As Diane cleaned intestine, the men (her brother and husband) continued to butcher and hang cuts of meat from the tree to dry a bit. When finished, we all carried bowls of various sheep parts back into the house for a post-slaughter snack.
And the snack. What you’re seeing on this plate is a tortilla I made myself (dry bread, not frybread), and a piece of heart, a piece of lungs, a piece of the neck (the “shepherd’s cut”), and a few other cuts of meat. We ate only the parts that would not keep until the following day. Most everything else went into the fridge until the party.
The meat was not bad, but very tough and chewy. The taste of the heart was incredibly strong (I took one bite and meekly gave it to Diane), and the texture of the lungs was a little too strange for me (I kept seeing my Anatomy textbook in my head, and the pictures of all the bronchioles). I did eat all of my square piece of bread (Diane laughed at my piss-poor bread-forming skills).
We all went home around 1 p.m., exhausted (slaughter is damn hard work); I slept for a few hours and woke up a vegetarian. Sortof. It’s not like I objected to the act of the slaughter, or the death of the sheep, or anything like that. I completely understood and appreciated why it was being done, and, to be honest, killing your own sheep gives you an incredible awareness of your food that you cannot get when you buy pre-packaged meat at the supermarket.
It was the smell. There’s something about the smell of the slaughter that, in retrospect, made me want to avoid meat, almost altogether. I couldn’t get the smell out of my nose.

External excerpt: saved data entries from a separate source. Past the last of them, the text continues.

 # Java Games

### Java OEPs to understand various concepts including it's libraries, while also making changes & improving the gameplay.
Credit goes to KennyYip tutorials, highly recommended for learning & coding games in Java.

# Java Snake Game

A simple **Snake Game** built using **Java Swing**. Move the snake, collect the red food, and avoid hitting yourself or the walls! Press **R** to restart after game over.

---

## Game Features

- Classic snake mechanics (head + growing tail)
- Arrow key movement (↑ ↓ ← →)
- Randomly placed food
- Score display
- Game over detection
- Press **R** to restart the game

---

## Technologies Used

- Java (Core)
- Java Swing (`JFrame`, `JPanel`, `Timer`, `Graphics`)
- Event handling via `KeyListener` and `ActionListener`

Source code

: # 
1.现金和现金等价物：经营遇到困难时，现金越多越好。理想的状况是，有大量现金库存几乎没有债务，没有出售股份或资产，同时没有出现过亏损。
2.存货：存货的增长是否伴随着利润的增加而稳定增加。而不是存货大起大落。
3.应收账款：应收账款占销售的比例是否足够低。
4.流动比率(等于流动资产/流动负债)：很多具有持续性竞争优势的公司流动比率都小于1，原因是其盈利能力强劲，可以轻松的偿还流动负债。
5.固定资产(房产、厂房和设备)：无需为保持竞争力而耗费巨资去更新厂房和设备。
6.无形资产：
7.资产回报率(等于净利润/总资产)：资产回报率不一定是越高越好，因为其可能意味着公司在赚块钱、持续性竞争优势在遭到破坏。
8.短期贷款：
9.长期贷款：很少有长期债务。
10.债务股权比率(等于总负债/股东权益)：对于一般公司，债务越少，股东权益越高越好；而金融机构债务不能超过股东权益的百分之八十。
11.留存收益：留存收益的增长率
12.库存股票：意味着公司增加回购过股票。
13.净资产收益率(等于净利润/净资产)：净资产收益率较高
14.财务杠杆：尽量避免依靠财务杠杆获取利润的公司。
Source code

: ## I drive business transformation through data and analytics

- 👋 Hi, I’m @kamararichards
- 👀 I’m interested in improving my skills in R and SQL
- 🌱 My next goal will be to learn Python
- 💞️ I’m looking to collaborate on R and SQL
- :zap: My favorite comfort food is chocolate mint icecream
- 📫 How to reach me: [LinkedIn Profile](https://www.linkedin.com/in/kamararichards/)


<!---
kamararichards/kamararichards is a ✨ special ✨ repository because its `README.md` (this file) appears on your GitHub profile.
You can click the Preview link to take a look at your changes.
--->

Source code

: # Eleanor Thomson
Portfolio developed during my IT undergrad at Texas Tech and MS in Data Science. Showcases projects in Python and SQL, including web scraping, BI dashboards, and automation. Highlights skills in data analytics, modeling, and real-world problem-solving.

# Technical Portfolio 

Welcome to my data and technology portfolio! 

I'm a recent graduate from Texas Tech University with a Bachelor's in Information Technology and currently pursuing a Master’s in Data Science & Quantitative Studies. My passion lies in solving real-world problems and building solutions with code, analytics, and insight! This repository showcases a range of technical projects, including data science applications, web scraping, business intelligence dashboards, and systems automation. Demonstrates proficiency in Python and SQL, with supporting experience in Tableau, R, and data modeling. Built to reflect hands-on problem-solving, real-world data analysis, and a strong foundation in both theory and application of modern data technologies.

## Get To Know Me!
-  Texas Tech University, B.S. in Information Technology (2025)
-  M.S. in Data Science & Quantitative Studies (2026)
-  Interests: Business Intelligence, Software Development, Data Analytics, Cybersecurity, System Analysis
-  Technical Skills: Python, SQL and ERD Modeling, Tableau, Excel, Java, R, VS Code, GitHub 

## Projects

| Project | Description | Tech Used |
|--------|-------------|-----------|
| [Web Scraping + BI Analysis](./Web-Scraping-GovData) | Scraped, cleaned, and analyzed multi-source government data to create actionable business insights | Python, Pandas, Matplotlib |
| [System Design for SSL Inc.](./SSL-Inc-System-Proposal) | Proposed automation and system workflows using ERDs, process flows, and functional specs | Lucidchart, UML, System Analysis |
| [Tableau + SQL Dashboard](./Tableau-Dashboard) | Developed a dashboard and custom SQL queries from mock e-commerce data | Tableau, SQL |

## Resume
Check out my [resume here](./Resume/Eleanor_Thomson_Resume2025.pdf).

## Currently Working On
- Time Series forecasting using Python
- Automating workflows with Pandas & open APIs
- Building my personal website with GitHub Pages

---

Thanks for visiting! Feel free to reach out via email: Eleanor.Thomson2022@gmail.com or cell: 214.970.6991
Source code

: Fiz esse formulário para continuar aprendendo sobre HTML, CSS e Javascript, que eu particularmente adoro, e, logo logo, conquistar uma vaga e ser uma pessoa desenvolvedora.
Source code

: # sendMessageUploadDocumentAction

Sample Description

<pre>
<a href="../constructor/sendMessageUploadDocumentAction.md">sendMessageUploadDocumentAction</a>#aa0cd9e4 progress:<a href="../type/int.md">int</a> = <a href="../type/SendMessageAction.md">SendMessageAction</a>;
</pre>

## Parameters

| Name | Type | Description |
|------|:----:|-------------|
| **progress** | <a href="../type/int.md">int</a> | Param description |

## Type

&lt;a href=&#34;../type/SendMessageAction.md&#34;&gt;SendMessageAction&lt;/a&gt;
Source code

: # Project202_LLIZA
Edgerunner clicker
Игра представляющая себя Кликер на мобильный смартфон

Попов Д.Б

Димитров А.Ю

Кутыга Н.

Of course, a few days later Kerri and Gwen and I went to Pizza Edge and I ordered a meatball sub without even thinking about it. I was halfway through eating it (and thinking to myself, mmmmm, this is good!) when I realized exactly *what* I was eating. Oops. There goes my vegetarianism.
I actually think that that’s a pretty good analogy for the way our whole culture eats. We just EAT. We don’t *think* about what we eat, or I bet we’d be pretty appalled a lot of the time (have YOU ever read a Cheetos label?).
Still, I ended up making a huge pot of rice and beans and I stayed pretty vegetarian for the rest of my time in Kayenta. While I’m not super-strict here in Milwaukee (I had some great salmon the other night), I do think about meat before I choose to eat it. And, a lot of the time, I choose not to.